## Problem to solve
"DAY 00430 |" appears in one line; retype that line and all lines following it through the end of the records, with nothing left out or added.

## Data for review
◆ ◆ ◆

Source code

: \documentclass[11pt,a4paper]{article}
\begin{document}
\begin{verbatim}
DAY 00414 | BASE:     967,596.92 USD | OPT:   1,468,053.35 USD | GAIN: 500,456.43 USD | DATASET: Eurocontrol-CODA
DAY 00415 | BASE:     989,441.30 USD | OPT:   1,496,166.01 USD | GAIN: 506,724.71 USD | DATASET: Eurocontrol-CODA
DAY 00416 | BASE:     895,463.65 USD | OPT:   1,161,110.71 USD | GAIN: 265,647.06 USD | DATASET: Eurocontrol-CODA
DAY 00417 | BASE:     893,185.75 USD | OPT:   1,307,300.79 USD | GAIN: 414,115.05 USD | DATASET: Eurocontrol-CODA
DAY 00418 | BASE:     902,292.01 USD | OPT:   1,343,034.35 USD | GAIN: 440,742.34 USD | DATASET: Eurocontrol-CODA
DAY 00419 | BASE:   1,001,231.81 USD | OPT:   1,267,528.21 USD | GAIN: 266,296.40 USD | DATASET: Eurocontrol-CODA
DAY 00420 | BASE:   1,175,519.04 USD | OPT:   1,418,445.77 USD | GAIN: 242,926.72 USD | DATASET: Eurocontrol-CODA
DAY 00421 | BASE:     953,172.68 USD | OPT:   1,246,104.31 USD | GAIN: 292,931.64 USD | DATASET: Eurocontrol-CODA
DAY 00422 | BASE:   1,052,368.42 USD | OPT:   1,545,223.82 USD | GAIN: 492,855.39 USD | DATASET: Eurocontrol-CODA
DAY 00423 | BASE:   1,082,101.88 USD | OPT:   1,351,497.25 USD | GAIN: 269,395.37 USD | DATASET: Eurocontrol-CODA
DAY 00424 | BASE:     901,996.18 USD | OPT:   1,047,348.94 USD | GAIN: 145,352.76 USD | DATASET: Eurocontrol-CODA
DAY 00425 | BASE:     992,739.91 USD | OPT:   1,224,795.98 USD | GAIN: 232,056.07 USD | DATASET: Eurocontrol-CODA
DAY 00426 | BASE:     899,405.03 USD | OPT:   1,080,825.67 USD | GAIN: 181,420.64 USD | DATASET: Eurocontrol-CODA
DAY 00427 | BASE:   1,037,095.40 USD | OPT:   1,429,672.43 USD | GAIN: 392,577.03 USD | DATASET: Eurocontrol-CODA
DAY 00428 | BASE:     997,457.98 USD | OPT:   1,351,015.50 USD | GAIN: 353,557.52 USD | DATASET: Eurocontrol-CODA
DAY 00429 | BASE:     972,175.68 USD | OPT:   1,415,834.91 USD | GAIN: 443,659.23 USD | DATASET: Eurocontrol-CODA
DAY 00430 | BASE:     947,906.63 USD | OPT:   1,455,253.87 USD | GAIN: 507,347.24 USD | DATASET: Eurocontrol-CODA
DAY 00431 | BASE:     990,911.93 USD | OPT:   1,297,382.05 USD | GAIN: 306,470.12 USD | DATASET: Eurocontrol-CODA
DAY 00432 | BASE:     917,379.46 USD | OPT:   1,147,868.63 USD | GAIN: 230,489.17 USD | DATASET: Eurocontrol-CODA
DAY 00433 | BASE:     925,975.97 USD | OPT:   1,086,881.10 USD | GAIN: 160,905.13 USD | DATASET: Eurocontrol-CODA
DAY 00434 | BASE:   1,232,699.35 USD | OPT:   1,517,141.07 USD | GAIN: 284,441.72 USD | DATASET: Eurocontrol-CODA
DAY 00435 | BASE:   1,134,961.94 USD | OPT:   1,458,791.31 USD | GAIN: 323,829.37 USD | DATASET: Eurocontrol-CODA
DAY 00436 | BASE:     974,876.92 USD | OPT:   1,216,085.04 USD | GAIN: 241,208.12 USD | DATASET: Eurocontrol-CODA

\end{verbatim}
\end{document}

◆ ◆ ◆

## Task output
DAY 00430 | BASE:     947,906.63 USD | OPT:   1,455,253.87 USD | GAIN: 507,347.24 USD | DATASET: Eurocontrol-CODA
DAY 00431 | BASE:     990,911.93 USD | OPT:   1,297,382.05 USD | GAIN: 306,470.12 USD | DATASET: Eurocontrol-CODA
DAY 00432 | BASE:     917,379.46 USD | OPT:   1,147,868.63 USD | GAIN: 230,489.17 USD | DATASET: Eurocontrol-CODA
DAY 00433 | BASE:     925,975.97 USD | OPT:   1,086,881.10 USD | GAIN: 160,905.13 USD | DATASET: Eurocontrol-CODA
DAY 00434 | BASE:   1,232,699.35 USD | OPT:   1,517,141.07 USD | GAIN: 284,441.72 USD | DATASET: Eurocontrol-CODA
DAY 00435 | BASE:   1,134,961.94 USD | OPT:   1,458,791.31 USD | GAIN: 323,829.37 USD | DATASET: Eurocontrol-CODA
DAY 00436 | BASE:     974,876.92 USD | OPT:   1,216,085.04 USD | GAIN: 241,208.12 USD | DATASET: Eurocontrol-CODA

\end{verbatim}
\end{document}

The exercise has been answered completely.